President's Column - Police culture

Vol 44, No.4 | NZPA | Sun May 1st, 2011

“Anyone who believes public safety will somehow be enhanced by elimination of ‘the Police culture’ shows an inherent misunderstanding of what makes us a very effective and efficient Police service. Lessons learned in the school of hard knocks will generally be more effective than those delivered from the pulpit or the idealist’s forum.”


It was reassuring to hear the new Police Commissioner, Peter Marshall, challenging some perceptions on Police culture during his round of introductory media interviews.

The public has got so used to hearing us bashed around by a series of inquiries and reports that refer negatively to the ‘Police culture’ that they need reminding that most of the culture is positive.

Of course there is a culture in Police.
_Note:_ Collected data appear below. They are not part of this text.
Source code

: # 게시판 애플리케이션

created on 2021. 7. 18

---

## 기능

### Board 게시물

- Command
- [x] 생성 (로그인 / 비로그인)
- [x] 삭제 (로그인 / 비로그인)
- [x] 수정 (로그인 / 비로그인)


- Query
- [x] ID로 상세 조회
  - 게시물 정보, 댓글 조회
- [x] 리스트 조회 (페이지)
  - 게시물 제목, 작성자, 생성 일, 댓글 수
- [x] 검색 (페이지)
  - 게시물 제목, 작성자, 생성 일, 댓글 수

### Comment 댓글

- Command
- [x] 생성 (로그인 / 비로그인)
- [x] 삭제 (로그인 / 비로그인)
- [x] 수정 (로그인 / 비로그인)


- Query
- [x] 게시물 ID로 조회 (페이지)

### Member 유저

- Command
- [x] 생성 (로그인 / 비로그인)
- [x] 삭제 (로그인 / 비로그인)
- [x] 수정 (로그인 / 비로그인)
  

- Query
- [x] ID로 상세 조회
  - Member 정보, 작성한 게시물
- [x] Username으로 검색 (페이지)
While some of it is passed down from one generation of police to the next, most of it is formed by the environment we work in, the people we deal with, and the outright nature of ‘the job’.
My belief is it comes from dealing with mostly victims at the front end of our careers. Burglary, assault, petty theft, car theft – they’re stock-in-trade for a new cop.

Contact with distraught victims leads to a determination to extract justice from the perpetrators of these crimes.

Unfortunately, the cynicism, which is so much part of the culture, is honed not only by the fact that those offenders will lie, deny and fail to acknowledge their wrongdoing, but that the justice system seems to be geared to protect the criminal at the expense of everyone else, especially the victims.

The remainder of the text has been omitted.